**EXERCISE OBJECTIVE:** Search the records for the string "changed", then copy each line where it appears.

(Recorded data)
○ ○ ○ ○ ○ ○ ○
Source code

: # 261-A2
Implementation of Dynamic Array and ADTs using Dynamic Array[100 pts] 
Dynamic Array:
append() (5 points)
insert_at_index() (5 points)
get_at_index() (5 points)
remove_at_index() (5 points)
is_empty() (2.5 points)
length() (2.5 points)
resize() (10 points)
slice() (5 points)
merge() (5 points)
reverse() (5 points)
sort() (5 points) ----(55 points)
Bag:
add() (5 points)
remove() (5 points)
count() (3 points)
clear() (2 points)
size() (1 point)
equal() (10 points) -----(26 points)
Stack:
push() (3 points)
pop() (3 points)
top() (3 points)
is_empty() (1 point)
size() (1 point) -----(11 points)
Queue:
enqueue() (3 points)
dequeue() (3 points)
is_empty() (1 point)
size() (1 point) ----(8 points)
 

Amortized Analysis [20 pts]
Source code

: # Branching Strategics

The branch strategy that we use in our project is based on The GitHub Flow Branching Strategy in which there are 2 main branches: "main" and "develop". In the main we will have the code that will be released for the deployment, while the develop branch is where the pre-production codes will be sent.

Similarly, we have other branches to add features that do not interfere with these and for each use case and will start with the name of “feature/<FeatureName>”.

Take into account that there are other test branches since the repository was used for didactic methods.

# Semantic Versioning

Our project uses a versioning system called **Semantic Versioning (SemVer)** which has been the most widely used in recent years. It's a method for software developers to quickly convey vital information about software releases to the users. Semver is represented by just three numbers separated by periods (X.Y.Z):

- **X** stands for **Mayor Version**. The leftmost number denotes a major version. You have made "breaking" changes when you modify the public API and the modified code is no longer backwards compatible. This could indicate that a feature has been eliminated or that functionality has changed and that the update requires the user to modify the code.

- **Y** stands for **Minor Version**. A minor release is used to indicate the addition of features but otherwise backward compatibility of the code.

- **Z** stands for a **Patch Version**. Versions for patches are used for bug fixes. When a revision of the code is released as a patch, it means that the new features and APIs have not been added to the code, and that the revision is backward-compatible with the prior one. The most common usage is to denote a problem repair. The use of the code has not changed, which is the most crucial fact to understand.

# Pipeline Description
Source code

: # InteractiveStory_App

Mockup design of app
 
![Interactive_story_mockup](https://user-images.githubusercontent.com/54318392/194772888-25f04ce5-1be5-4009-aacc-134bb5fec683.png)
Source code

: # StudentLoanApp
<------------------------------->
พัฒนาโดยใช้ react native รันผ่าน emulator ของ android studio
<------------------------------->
○ ○ ○ ○ ○ ○ ○
**RESULT FOR THIS TASK:**
- **X** stands for **Mayor Version**. The leftmost number denotes a major version. You have made "breaking" changes when you modify the public API and the modified code is no longer backwards compatible. This could indicate that a feature has been eliminated or that functionality has changed and that the update requires the user to modify the code.
- **Z** stands for a **Patch Version**. Versions for patches are used for bug fixes. When a revision of the code is released as a patch, it means that the new features and APIs have not been added to the code, and that the revision is backward-compatible with the prior one. The most common usage is to denote a problem repair. The use of the code has not changed, which is the most crucial fact to understand.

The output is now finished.